Sports Person of the Week
Helsel Improved Every Step of the Way
Sam Helsel put together a strong season for the Valley Regional boys’ soccer team this fall, and the senior forward earned the Warriors’ Most Improved Player Award as a result. (Photo courtesy of Sam Helsel )
Sam Helsel developed into a valuable contributor during his time with the Valley Regional boys’ soccer team. Sam joined the Warriors as a freshman, entered the varsity ranks as a junior, and then earned the team’s Most Improved Player Award in his senior season this fall.
Sam felt like he was being rewarded for his hard work when he received the distinction of most improved. It took some time for Sam to adjust to playing the forward position after having mostly manned the backfield as a youngster.
“In middle school, I used to play center back with Michael Brooks. Freshman year, I made the push to forward. This was the year I figured it out more and put it all together. It was cool to play two positions in totally different parts of the field,” says Sam. “I started more games this year than I did last year. I was so fast, I was sort of aimless in my running. This year, I was more directed and headed to the corner or the post. That control definitely showed this year. It’s a good feeling. I feel like I earned it.”
Sam has speed to burn and, while that can be a huge asset, he realized that he needed to use his best attribute effectively in order to succeed on the field. Sam recalls one play during an important game against Haddam- Killingworth this year where his speed and skill came together perfectly.
“For me, it’s all speed. I’m not a great technical player, but when I get the ball, I’m gone. I’ll usually do a simple cross or cut back, then I can take off down the line,” Sam says. “In the beginning of the second half against H-K, I took the ball all the way down the field. I played a long cross to Jake Burdick, and he put it in the net and we went up 1-0. We won that game 2-0. They are a rival and always a good team. It was great to go up against them and get that first goal.”
Valley turned in an impressive season, albeit one in which the team was unable to participate in the Shoreline Conference Tournament due to an uptick in positive COVID-19 tests that caused a temporary school shutdown at the most inopportune time. The Warriors would have been the No. 3 seed had they been able to compete in the tournament. Sam credits his teammates’ familiarity with each other for the Warriors’ strong play throughout the season.
“I think a lot of it carried over in the confidence of playing with the same teammates we had since middle school,” says Sam, who lives in Ivoryton. “We liked the group of guys we had, and we knew we were going to be a strong team. It was definitely good to have some of our injured guys from last year back this year. That helped us out this year.”

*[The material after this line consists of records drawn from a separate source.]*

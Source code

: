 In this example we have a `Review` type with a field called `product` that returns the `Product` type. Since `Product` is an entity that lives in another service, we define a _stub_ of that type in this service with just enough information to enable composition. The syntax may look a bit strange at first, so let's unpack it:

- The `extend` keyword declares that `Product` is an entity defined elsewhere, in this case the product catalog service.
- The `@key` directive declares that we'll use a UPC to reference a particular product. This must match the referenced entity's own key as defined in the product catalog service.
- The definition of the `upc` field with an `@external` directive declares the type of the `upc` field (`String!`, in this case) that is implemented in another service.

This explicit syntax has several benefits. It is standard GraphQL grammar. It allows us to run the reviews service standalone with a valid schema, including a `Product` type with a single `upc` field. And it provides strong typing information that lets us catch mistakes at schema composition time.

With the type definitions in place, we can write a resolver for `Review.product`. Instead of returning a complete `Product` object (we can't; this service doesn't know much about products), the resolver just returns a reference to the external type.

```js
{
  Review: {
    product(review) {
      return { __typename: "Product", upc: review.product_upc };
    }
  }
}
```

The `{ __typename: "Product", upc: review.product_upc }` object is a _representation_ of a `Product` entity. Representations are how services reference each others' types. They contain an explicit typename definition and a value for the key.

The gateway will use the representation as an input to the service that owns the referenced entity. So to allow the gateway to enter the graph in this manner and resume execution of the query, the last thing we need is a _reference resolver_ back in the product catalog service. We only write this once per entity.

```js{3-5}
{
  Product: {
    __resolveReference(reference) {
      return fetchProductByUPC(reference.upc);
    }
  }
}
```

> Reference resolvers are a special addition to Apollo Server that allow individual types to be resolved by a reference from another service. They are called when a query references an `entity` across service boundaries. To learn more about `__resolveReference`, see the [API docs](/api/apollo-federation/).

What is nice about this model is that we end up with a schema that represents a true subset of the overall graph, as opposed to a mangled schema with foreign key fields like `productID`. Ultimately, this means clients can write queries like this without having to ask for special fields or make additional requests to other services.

Of course, missing out on Shorelines was a big disappointment for Sam and his teammates, but he was prepared for that eventuality. Sam had already seen his junior season with the Valley baseball team get canceled this past spring due to COVID-19, so he was happy to experience any form of competition with the soccer squad this fall.

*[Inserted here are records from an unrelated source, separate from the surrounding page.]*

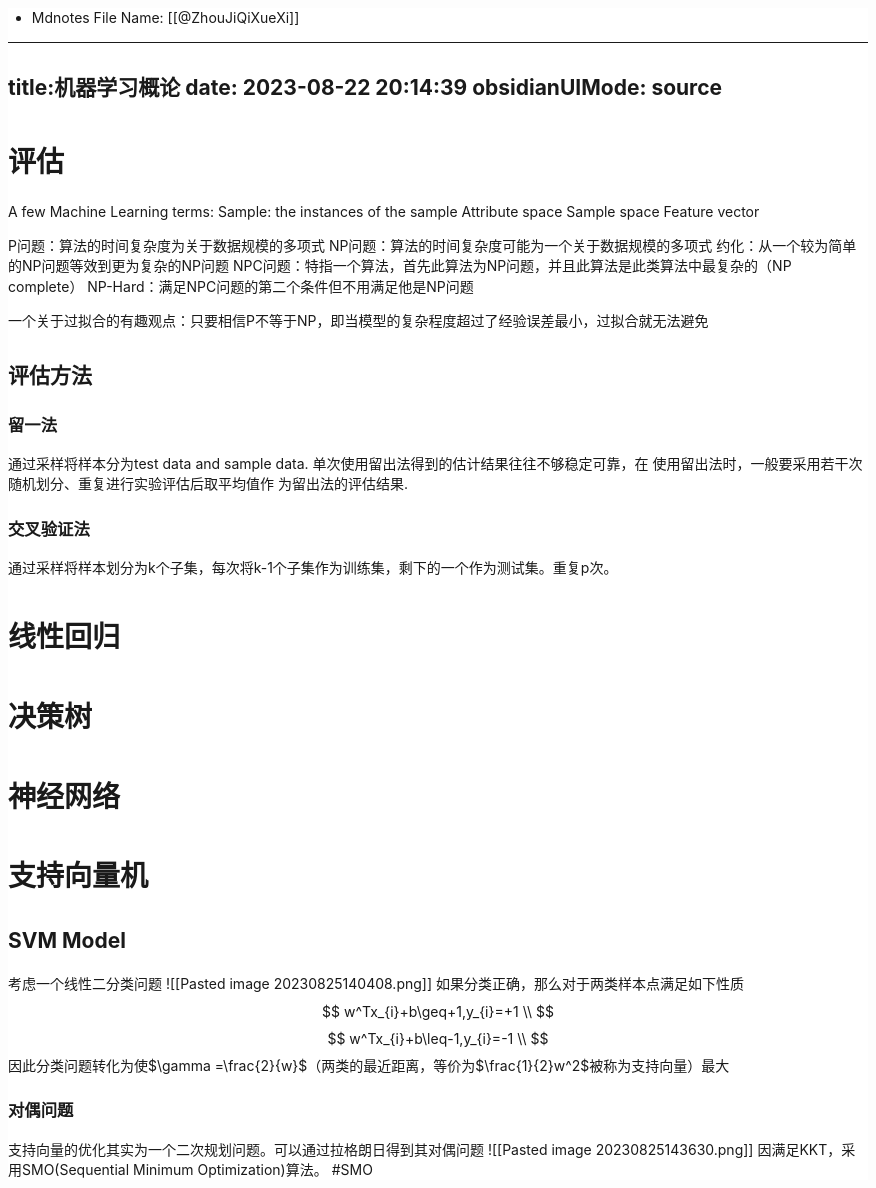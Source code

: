 * Mdnotes File Name: [[@ZhouJiQiXueXi]]

---
title:机器学习概论
date: 2023-08-22 20:14:39
obsidianUIMode: source
---
# 评估 
A few Machine Learning terms:
Sample: the instances of the sample
Attribute space 
Sample space 
Feature vector

P问题：算法的时间复杂度为关于数据规模的多项式
NP问题：算法的时间复杂度可能为一个关于数据规模的多项式
约化：从一个较为简单的NP问题等效到更为复杂的NP问题
NPC问题：特指一个算法，首先此算法为NP问题，并且此算法是此类算法中最复杂的（NP complete）
NP-Hard：满足NPC问题的第二个条件但不用满足他是NP问题 

一个关于过拟合的有趣观点：只要相信P不等于NP，即当模型的复杂程度超过了经验误差最小，过拟合就无法避免
## 评估方法 
### 留一法
通过采样将样本分为test data and sample data. 
单次使用留出法得到的估计结果往往不够稳定可靠，在 使用留出法时，一般要采用若干次随机划分、重复进行实验评估后取平均值作 为留出法的评估结果.
### 交叉验证法
通过采样将样本划分为k个子集，每次将k-1个子集作为训练集，剩下的一个作为测试集。重复p次。



# 线性回归

# 决策树

# 神经网络

# 支持向量机
## SVM Model
考虑一个线性二分类问题
![[Pasted image 20230825140408.png]]
如果分类正确，那么对于两类样本点满足如下性质
$$
w^Tx_{i}+b\geq+1,y_{i}=+1 \\
$$
$$
w^Tx_{i}+b\leq-1,y_{i}=-1 \\
$$
因此分类问题转化为使$\gamma =\frac{2}{w}$（两类的最近距离，等价为$\frac{1}{2}w^2$被称为支持向量）最大
### 对偶问题
支持向量的优化其实为一个二次规划问题。可以通过拉格朗日得到其对偶问题
![[Pasted image 20230825143630.png]]
因满足KKT，采用SMO(Sequential Minimum Optimization)算法。
#SMO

“We played the whole season knowing it could end at any time. I thought it was going to taken away a lot sooner,” Sam says. “I got my hopes up. It was definitely tough. You’re never really ready for it, but it was nice to get the games in with the guys one last time, though.”

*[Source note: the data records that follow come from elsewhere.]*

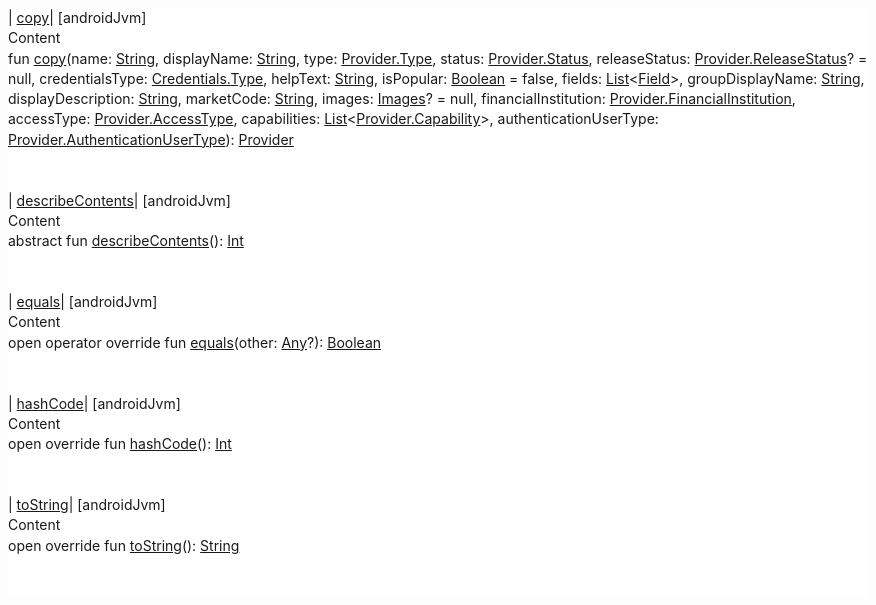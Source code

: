| <a name="com.tink.model.provider/Provider/copy/#kotlin.String#kotlin.String#com.tink.model.provider.Provider.Type#com.tink.model.provider.Provider.Status#com.tink.model.provider.Provider.ReleaseStatus?#com.tink.model.credentials.Credentials.Type#kotlin.String#kotlin.Boolean#kotlin.collections.List[com.tink.model.misc.Field]#kotlin.String#kotlin.String#kotlin.String#com.tink.model.Images?#com.tink.model.provider.Provider.FinancialInstitution#com.tink.model.provider.Provider.AccessType#kotlin.collections.List[com.tink.model.provider.Provider.Capability]#com.tink.model.provider.Provider.AuthenticationUserType/PointingToDeclaration/"></a>[copy](copy.md)| <a name="com.tink.model.provider/Provider/copy/#kotlin.String#kotlin.String#com.tink.model.provider.Provider.Type#com.tink.model.provider.Provider.Status#com.tink.model.provider.Provider.ReleaseStatus?#com.tink.model.credentials.Credentials.Type#kotlin.String#kotlin.Boolean#kotlin.collections.List[com.tink.model.misc.Field]#kotlin.String#kotlin.String#kotlin.String#com.tink.model.Images?#com.tink.model.provider.Provider.FinancialInstitution#com.tink.model.provider.Provider.AccessType#kotlin.collections.List[com.tink.model.provider.Provider.Capability]#com.tink.model.provider.Provider.AuthenticationUserType/PointingToDeclaration/"></a>[androidJvm]  <br>Content  <br>fun [copy](copy.md)(name: [String](https://kotlinlang.org/api/latest/jvm/stdlib/kotlin/-string/index.html), displayName: [String](https://kotlinlang.org/api/latest/jvm/stdlib/kotlin/-string/index.html), type: [Provider.Type](-type/index.md), status: [Provider.Status](-status/index.md), releaseStatus: [Provider.ReleaseStatus](-release-status/index.md)? = null, credentialsType: [Credentials.Type](../../com.tink.model.credentials/[android-jvm]-credentials/-type/index.md), helpText: [String](https://kotlinlang.org/api/latest/jvm/stdlib/kotlin/-string/index.html), isPopular: [Boolean](https://kotlinlang.org/api/latest/jvm/stdlib/kotlin/-boolean/index.html) = false, fields: [List](https://kotlinlang.org/api/latest/jvm/stdlib/kotlin.collections/-list/index.html)<[Field](../../com.tink.model.misc/[android-jvm]-field/index.md)>, groupDisplayName: [String](https://kotlinlang.org/api/latest/jvm/stdlib/kotlin/-string/index.html), displayDescription: [String](https://kotlinlang.org/api/latest/jvm/stdlib/kotlin/-string/index.html), marketCode: [String](https://kotlinlang.org/api/latest/jvm/stdlib/kotlin/-string/index.html), images: [Images](../../com.tink.model/[android-jvm]-images/index.md)? = null, financialInstitution: [Provider.FinancialInstitution](-financial-institution/index.md), accessType: [Provider.AccessType](-access-type/index.md), capabilities: [List](https://kotlinlang.org/api/latest/jvm/stdlib/kotlin.collections/-list/index.html)<[Provider.Capability](-capability/index.md)>, authenticationUserType: [Provider.AuthenticationUserType](-authentication-user-type/index.md)): [Provider](index.md)  <br><br><br>
| <a name="android.os/Parcelable/describeContents/#/PointingToDeclaration/"></a>[describeContents](../../com.tink.service.provider/[android-jvm]-provider-filter/index.md#%5Bandroid.os%2FParcelable%2FdescribeContents%2F%23%2FPointingToDeclaration%2F%5D%2FFunctions%2F-586840090)| <a name="android.os/Parcelable/describeContents/#/PointingToDeclaration/"></a>[androidJvm]  <br>Content  <br>abstract fun [describeContents](../../com.tink.service.provider/[android-jvm]-provider-filter/index.md#%5Bandroid.os%2FParcelable%2FdescribeContents%2F%23%2FPointingToDeclaration%2F%5D%2FFunctions%2F-586840090)(): [Int](https://kotlinlang.org/api/latest/jvm/stdlib/kotlin/-int/index.html)  <br><br><br>
| <a name="kotlin/Any/equals/#kotlin.Any?/PointingToDeclaration/"></a>[equals](../../com.tink.service.user/[android-jvm]-user-profile-service-impl/index.md#%5Bkotlin%2FAny%2Fequals%2F%23kotlin.Any%3F%2FPointingToDeclaration%2F%5D%2FFunctions%2F-586840090)| <a name="kotlin/Any/equals/#kotlin.Any?/PointingToDeclaration/"></a>[androidJvm]  <br>Content  <br>open operator override fun [equals](../../com.tink.service.user/[android-jvm]-user-profile-service-impl/index.md#%5Bkotlin%2FAny%2Fequals%2F%23kotlin.Any%3F%2FPointingToDeclaration%2F%5D%2FFunctions%2F-586840090)(other: [Any](https://kotlinlang.org/api/latest/jvm/stdlib/kotlin/-any/index.html)?): [Boolean](https://kotlinlang.org/api/latest/jvm/stdlib/kotlin/-boolean/index.html)  <br><br><br>
| <a name="kotlin/Any/hashCode/#/PointingToDeclaration/"></a>[hashCode](../../com.tink.service.user/[android-jvm]-user-profile-service-impl/index.md#%5Bkotlin%2FAny%2FhashCode%2F%23%2FPointingToDeclaration%2F%5D%2FFunctions%2F-586840090)| <a name="kotlin/Any/hashCode/#/PointingToDeclaration/"></a>[androidJvm]  <br>Content  <br>open override fun [hashCode](../../com.tink.service.user/[android-jvm]-user-profile-service-impl/index.md#%5Bkotlin%2FAny%2FhashCode%2F%23%2FPointingToDeclaration%2F%5D%2FFunctions%2F-586840090)(): [Int](https://kotlinlang.org/api/latest/jvm/stdlib/kotlin/-int/index.html)  <br><br><br>
| <a name="kotlin/Any/toString/#/PointingToDeclaration/"></a>[toString](../../com.tink.service.user/[android-jvm]-user-profile-service-impl/index.md#%5Bkotlin%2FAny%2FtoString%2F%23%2FPointingToDeclaration%2F%5D%2FFunctions%2F-586840090)| <a name="kotlin/Any/toString/#/PointingToDeclaration/"></a>[androidJvm]  <br>Content  <br>open override fun [toString](../../com.tink.service.user/[android-jvm]-user-profile-service-impl/index.md#%5Bkotlin%2FAny%2FtoString%2F%23%2FPointingToDeclaration%2F%5D%2FFunctions%2F-586840090)(): [String](https://kotlinlang.org/api/latest/jvm/stdlib/kotlin/-string/index.html)  <br><br><br>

Sam credits his improvement as a senior to all the work that he logged during the preceding offseason. Sam was rigorous in his preparation, even though he knew that he might not be able to see the fruits of his labor on the field.
“We did have a lot of conditioning over the summer. I was doing a lot of running, three or four times a week. You’d be running and thinking if it was going to pay off. Now, I’ve transferred into lifting. We’re still wondering if there will be a baseball season. We just want to keep going and have fun with it,” says Sam. “A lot of it is just for personal gain. You’re trying to get stronger, and it’s exciting seeing your max get higher as you see your progression. My freshman year, I was bench pressing 75 pounds, and now, I’m pressing 255 pounds. So, it’s cool to see that, even if it’s not rewarded on the field.”
Fortunately, Sam did get to see the benefits of his hard work, as did Warriors’ Head Coach Mick Fearon. According to Fearon, Sam’s overall progression as a player was a direct result of the time that he spent honing his biggest strengths, while expanding his skills in other areas.
“Sam’s improvement over the four years was great. This year, he had two goals and three assists by getting himself in good positions. His work rate was great on the field and, whenever he was off the field, he would always give us a spark when he came back on,” Fearon says. “He trained quite hard to stay fit. After practice, he would go to the track and then run a mile. With the pandemic, we missed a lot of practice this year. He did that to maintain his fitness level. Not many kids would do that. I even saw him doing that after games. He’s willing to do that little extra. You get enough kids doing that, and you get a Shoreline or state champion.”
Although Sam and his teammates didn’t get the closure that they hoped for, he feels grateful for the time that they got to spend together this season.
“I think everyone would agree that our time on the field was the best way we could spend it,” says Sam. “The banquets are fun and everything, but there’s no better way to spend that time than on the field.”